*ASSIGNMENT*. For the word "Server", state how many lines below contain it. Give no other text.

[Collected data]
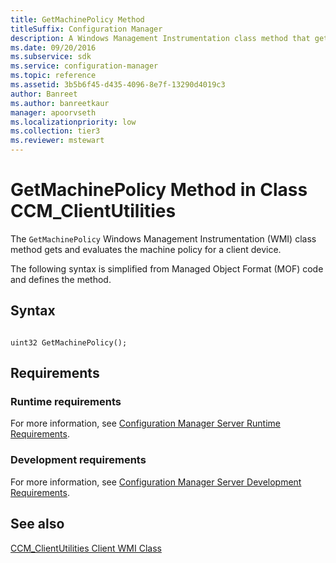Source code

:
 ```yaml
---
title: GetMachinePolicy Method
titleSuffix: Configuration Manager
description: A Windows Management Instrumentation class method that gets and evaluates the machine policy for a client device.
ms.date: 09/20/2016
ms.subservice: sdk
ms.service: configuration-manager
ms.topic: reference
ms.assetid: 3b5b6f45-d435-4096-8e7f-13290d4019c3
author: Banreet
ms.author: banreetkaur
manager: apoorvseth
ms.localizationpriority: low
ms.collection: tier3
ms.reviewer: mstewart
---
```

# GetMachinePolicy Method in Class CCM_ClientUtilities
The `GetMachinePolicy` Windows Management Instrumentation (WMI) class method gets and evaluates the machine policy for a client device.

 The following syntax is simplified from Managed Object Format (MOF) code and defines the method.

## Syntax

```

uint32 GetMachinePolicy();

```


## Requirements

### Runtime requirements

For more information, see [Configuration Manager Server Runtime Requirements](../../../../../develop/core/reqs/server-runtime-requirements.md).

### Development requirements

For more information, see [Configuration Manager Server Development Requirements](../../../../../develop/core/reqs/server-development-requirements.md).

## See also

 [CCM_ClientUtilities Client WMI Class](../../../../../develop/reference/core/clients/sdk/ccm_clientutilities-client-wmi-class.md)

*ANSWER TO THE PROBLEM*. 2